Miles Davis - “Get Up With It” (2 x Vinyl LP, CBS)




For the longest time, I avoided Miles Davis electric albums for reasons I truly don’t understand.   I think my mind-set was perhaps that his work was the best from the 1950s and the rest …was, not that important.  I’m clearly an idiot.  For example, just by chance, I purchased “Get Up With It, ” which seems by the packaging as an album of loose-ends and recordings.  Stuff that didn’t make it to the final album.  Therefore, probably not that interesting.  As I mentioned a few sentences ago, I’m an idiot.

“Get Up With It,” is in many ways, a wrong title for this collection of moody reflective and kind of down orientated music.  What it is, and clearly so, even after the first listening experience - a masterpiece.  “He Loved Him Madly” a song dedicated to Duke Ellington, is just like floating on a dark moist cloud.   Miles plays organ (pretty much through the album) with block minimal notes, that adds a certain intensity to the whole sound landscape.   As an homage, it’s a dark piece of music.   It’s an odd track to launch off an album.  The next track on the other side, “Maiysha” is more upbeat.  At this point and time, I don’t think Miles was thinking jazz, but just ‘music.' Or to be straight forward ‘funk.’  

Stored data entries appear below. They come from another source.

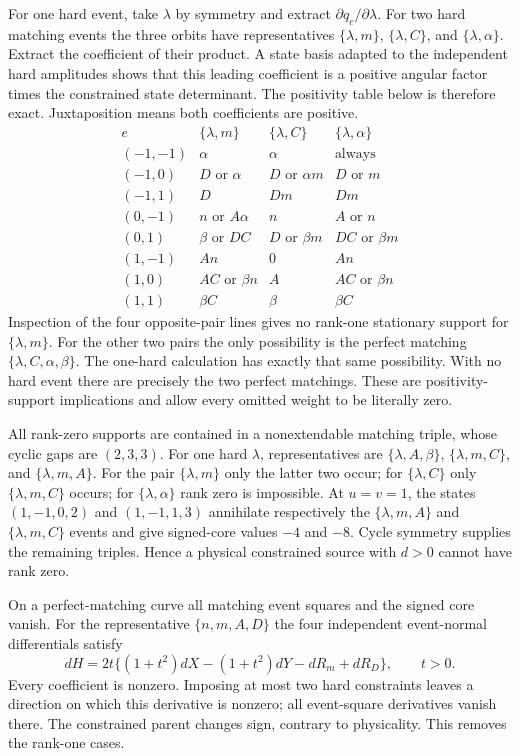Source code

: For one hard event, take $\lambda$ by symmetry and extract
$\partial q_e/\partial\lambda$. For two hard matching events the three
orbits have representatives $\{\lambda,m\}$, $\{\lambda,C\}$,
and $\{\lambda,\alpha\}$. Extract the coefficient of their product.
A state basis adapted to the independent hard amplitudes shows that this
leading coefficient is a positive angular factor times the constrained
state determinant. The positivity table below is therefore exact.
Juxtaposition means both coefficients are positive.
\[
\begin{array}{c|ccc}
e&\{\lambda,m\}&\{\lambda,C\}&\{\lambda,\alpha\}\\\hline
(-1,-1)&\alpha&\alpha&\text{always}\\
(-1,0)&D\text{ or }\alpha&D\text{ or }\alpha m&D\text{ or }m\\
(-1,1)&D&Dm&Dm\\
(0,-1)&n\text{ or }A\alpha&n&A\text{ or }n\\
(0,1)&\beta\text{ or }DC&D\text{ or }\beta m&DC\text{ or }\beta m\\
(1,-1)&An&0&An\\
(1,0)&AC\text{ or }\beta n&A&AC\text{ or }\beta n\\
(1,1)&\beta C&\beta&\beta C
\end{array}
\]
Inspection of the four opposite-pair lines gives no rank-one stationary
support for $\{\lambda,m\}$. For the other two pairs the only
possibility is the perfect matching
$\{\lambda,C,\alpha,\beta\}$. The one-hard calculation has exactly
that same possibility. With no hard event there are precisely the two
perfect matchings. These are positivity-support implications and allow
every omitted weight to be literally zero.

All rank-zero supports are contained in a nonextendable matching triple,
whose cyclic gaps are $(2,3,3)$. For one hard $\lambda$, representatives
are $\{\lambda,A,\beta\}$, $\{\lambda,m,C\}$, and
$\{\lambda,m,A\}$. For the pair $\{\lambda,m\}$ only the latter
two occur; for $\{\lambda,C\}$ only $\{\lambda,m,C\}$ occurs;
for $\{\lambda,\alpha\}$ rank zero is impossible. At $u=v=1$, the
states $(1,-1,0,2)$ and $(1,-1,1,3)$ annihilate respectively the
$\{\lambda,m,A\}$ and $\{\lambda,m,C\}$ events and give signed-core
values $-4$ and $-8$. Cycle symmetry supplies the remaining triples.
Hence a physical constrained source with $d>0$ cannot have rank zero.

On a perfect-matching curve all matching event squares and the signed
core vanish. For the representative $\{n,m,A,D\}$ the four independent
event-normal differentials satisfy
\[
dH=2t\{(1+t^2)dX-(1+t^2)dY-dR_m+dR_D\},\qquad t>0.
\]
Every coefficient is nonzero. Imposing at most two hard constraints
leaves a direction on which this derivative is nonzero; all event-square
derivatives vanish there. The constrained parent changes sign, contrary
to physicality. This removes the rank-one cases.

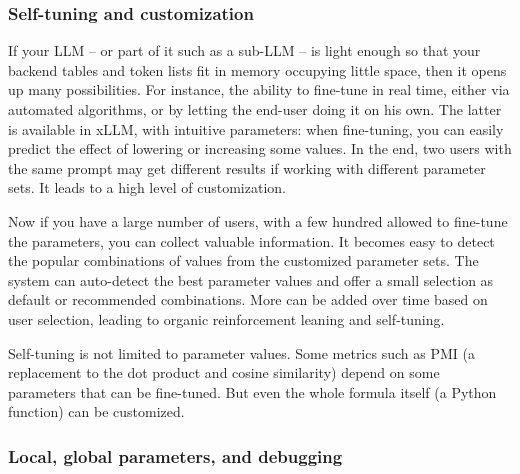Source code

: \documentclass[10pt]{article}
\begin{document}
{%

\subsubsection{Self-tuning and customization}

If your LLM -- or part of it such as a sub-LLM -- is light enough so that your backend tables and token lists fit in memory occupying little space, then it opens up many 
 possibilities. For instance, the ability to fine-tune in real time, either via automated algorithms, or by letting the end-user doing it on his own. The latter is available in xLLM, with intuitive parameters: when fine-tuning, you can easily predict the effect of lowering or increasing some values. In the end, two users with the same prompt may get different results
 if working with different parameter sets. It leads to a high level of \textcolor{index}{customization}.   

Now if you have a large number of users, with a few hundred allowed to fine-tune the parameters, 
you can collect valuable information. It becomes easy to detect the popular combinations of values 
from the customized parameter sets. The system can auto-detect the best parameter values and offer a small
 selection as default or recommended combinations. More can be added over time based on user selection,
 leading to organic \textcolor{index}{reinforcement leaning} and 
\textcolor{index}{self-tuning}.    

Self-tuning is not limited to parameter values. Some metrics such as 
\textcolor{index}{PMI} (a replacement to the dot product and cosine similarity)
 depend on some parameters that can be fine-tuned. But even the whole formula itself (a Python function) can be customized. 


\subsubsection{Local, global parameters, and debugging}

}
\end{document}
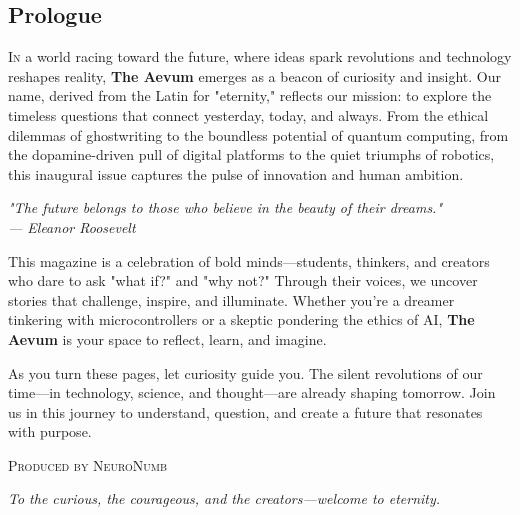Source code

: \documentclass[a4paper,10pt,twocolumn]{memoir}
\newenvironment{magquote}
  {\begin{shaded*}\itshape\small}
  {\end{shaded*}}
\begin{document}
\begin{titlingpage}
\thispagestyle{empty}

\noindent
\begin{minipage}[t]{0.45\textwidth}
\section*{\centering\large\bfseries\color{primary}Prologue}
\vspace{0.5cm}
\vspace{0.5cm}

\lettrine[lines=3]{I}{n} a world racing toward the future, where ideas spark revolutions and technology reshapes reality, \textbf{The Aevum} emerges as a beacon of curiosity and insight. Our name, derived from the Latin for "eternity," reflects our mission: to explore the timeless questions that connect yesterday, today, and always. From the ethical dilemmas of ghostwriting to the boundless potential of quantum computing, from the dopamine-driven pull of digital platforms to the quiet triumphs of robotics, this inaugural issue captures the pulse of innovation and human ambition.

\begin{center}
\begin{magquote}
"The future belongs to those who believe in the beauty of their dreams." \\
\hfill --- Eleanor Roosevelt
\end{magquote}
\end{center}

This magazine is a celebration of bold minds---students, thinkers, and creators who dare to ask "what if?" and "why not?" Through their voices, we uncover stories that challenge, inspire, and illuminate. Whether you're a dreamer tinkering with microcontrollers or a skeptic pondering the ethics of AI, \textbf{The Aevum} is your space to reflect, learn, and imagine.

As you turn these pages, let curiosity guide you. The silent revolutions of our time---in technology, science, and thought---are already shaping tomorrow. Join us in this journey to understand, question, and create a future that resonates with purpose.

\vspace{0.3cm}
\begin{flushright}
{\small\scshape\color{gray}Produced by NeuroNumb}
\end{flushright}
\vspace*{\fill}
\begin{center}
   {\large\itshape\color{dark}To the curious, the courageous, and the creators---welcome to eternity.}
\end{center}
\end{minipage}
\hfill
\begin{minipage}[t]{0.45\textwidth}

\end{minipage}
\end{titlingpage}
\end{document}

I have read that Brian Eno’s favorite Miles album is this one - and I can clearly hear the Miles influence on some of Eno’s work as a solo artist as well as a producer - for instance Talking Heads.  For me, the track that makes me go ga-ga is “Calypso Frelimo.” Miles’ playing the organ on this one is such a sweet melody that comes in and out of the mix.  “Billy Preston” is another standout track for me.  The mixture of Miles’ version of funk, with the addition of sitar and Tabla is just the right combination.  Superb album.